**Prompt:** Work out how many lines in the material beneath contain "Live". Give only that number.

**Given entries:**
────

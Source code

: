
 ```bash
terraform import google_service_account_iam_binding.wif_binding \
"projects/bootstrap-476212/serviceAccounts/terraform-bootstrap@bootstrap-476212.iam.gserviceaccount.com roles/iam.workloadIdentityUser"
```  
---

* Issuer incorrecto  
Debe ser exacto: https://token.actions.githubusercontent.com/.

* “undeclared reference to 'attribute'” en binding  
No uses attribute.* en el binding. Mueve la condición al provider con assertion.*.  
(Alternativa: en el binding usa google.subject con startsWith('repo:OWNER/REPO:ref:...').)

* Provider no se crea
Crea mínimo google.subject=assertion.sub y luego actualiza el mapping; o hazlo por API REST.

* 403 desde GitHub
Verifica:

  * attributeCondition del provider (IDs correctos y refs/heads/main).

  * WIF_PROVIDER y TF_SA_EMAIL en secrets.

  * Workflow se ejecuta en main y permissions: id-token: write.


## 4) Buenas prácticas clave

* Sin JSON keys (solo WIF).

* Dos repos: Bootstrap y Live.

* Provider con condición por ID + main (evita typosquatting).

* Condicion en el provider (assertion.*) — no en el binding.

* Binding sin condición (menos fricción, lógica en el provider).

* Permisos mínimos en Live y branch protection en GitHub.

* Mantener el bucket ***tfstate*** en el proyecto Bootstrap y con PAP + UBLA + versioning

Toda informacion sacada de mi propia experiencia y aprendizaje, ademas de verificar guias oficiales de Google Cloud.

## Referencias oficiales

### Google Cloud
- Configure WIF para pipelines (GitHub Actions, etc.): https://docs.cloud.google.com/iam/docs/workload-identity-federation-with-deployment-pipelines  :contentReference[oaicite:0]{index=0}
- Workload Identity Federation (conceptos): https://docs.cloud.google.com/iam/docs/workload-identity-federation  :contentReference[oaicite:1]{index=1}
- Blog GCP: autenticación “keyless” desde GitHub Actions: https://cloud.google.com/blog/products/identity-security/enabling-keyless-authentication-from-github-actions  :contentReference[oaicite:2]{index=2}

────

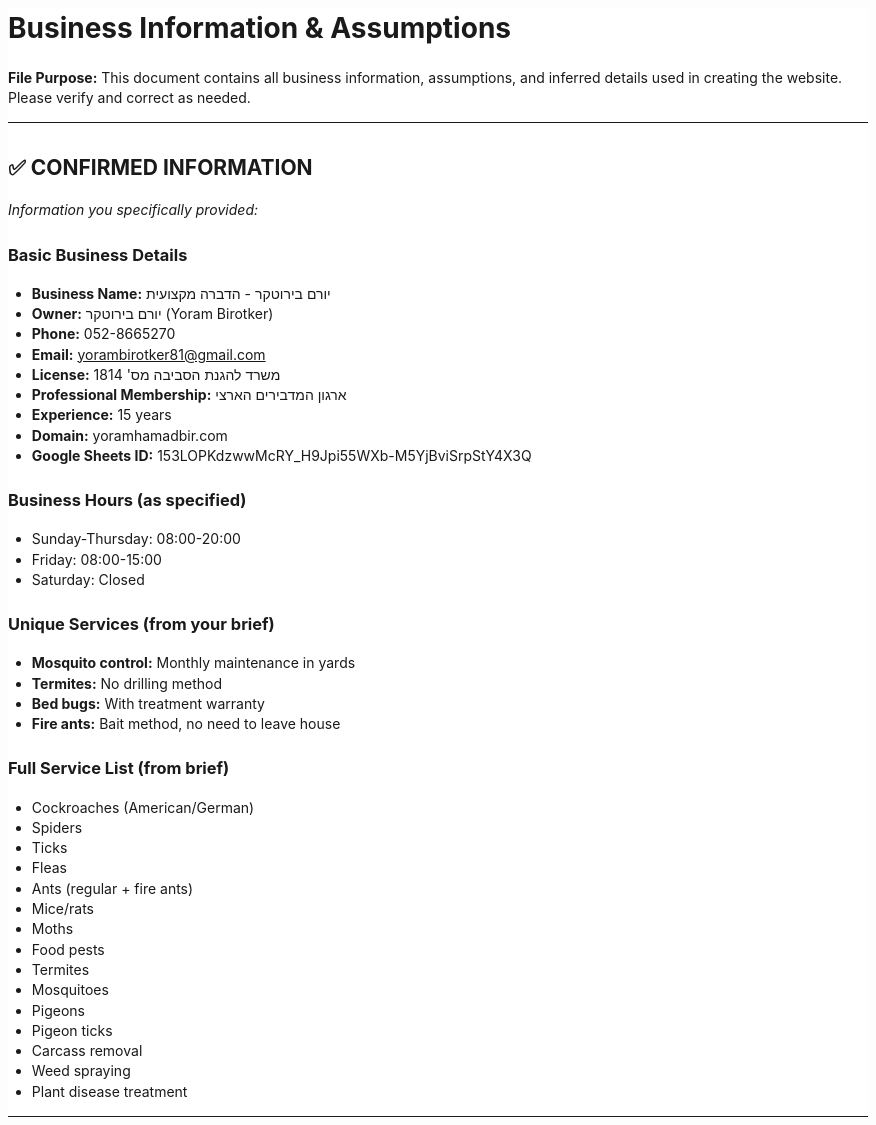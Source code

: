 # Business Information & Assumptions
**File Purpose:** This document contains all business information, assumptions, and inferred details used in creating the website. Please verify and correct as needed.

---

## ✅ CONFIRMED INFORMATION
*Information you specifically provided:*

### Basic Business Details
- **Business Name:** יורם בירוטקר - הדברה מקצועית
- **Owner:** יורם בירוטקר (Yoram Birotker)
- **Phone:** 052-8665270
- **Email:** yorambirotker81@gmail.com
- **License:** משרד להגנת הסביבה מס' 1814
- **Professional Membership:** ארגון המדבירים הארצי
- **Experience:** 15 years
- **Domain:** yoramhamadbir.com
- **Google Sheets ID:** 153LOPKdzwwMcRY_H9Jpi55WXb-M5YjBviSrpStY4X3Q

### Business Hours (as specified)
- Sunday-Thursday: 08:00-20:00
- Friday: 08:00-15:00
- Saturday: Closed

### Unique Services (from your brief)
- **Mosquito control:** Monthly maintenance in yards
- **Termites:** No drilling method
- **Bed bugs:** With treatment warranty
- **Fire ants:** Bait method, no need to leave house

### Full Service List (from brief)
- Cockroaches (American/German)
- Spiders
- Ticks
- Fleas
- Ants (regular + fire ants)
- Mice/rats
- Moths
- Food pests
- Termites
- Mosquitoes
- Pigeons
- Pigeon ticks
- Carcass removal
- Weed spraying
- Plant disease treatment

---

────

**Task result:** 2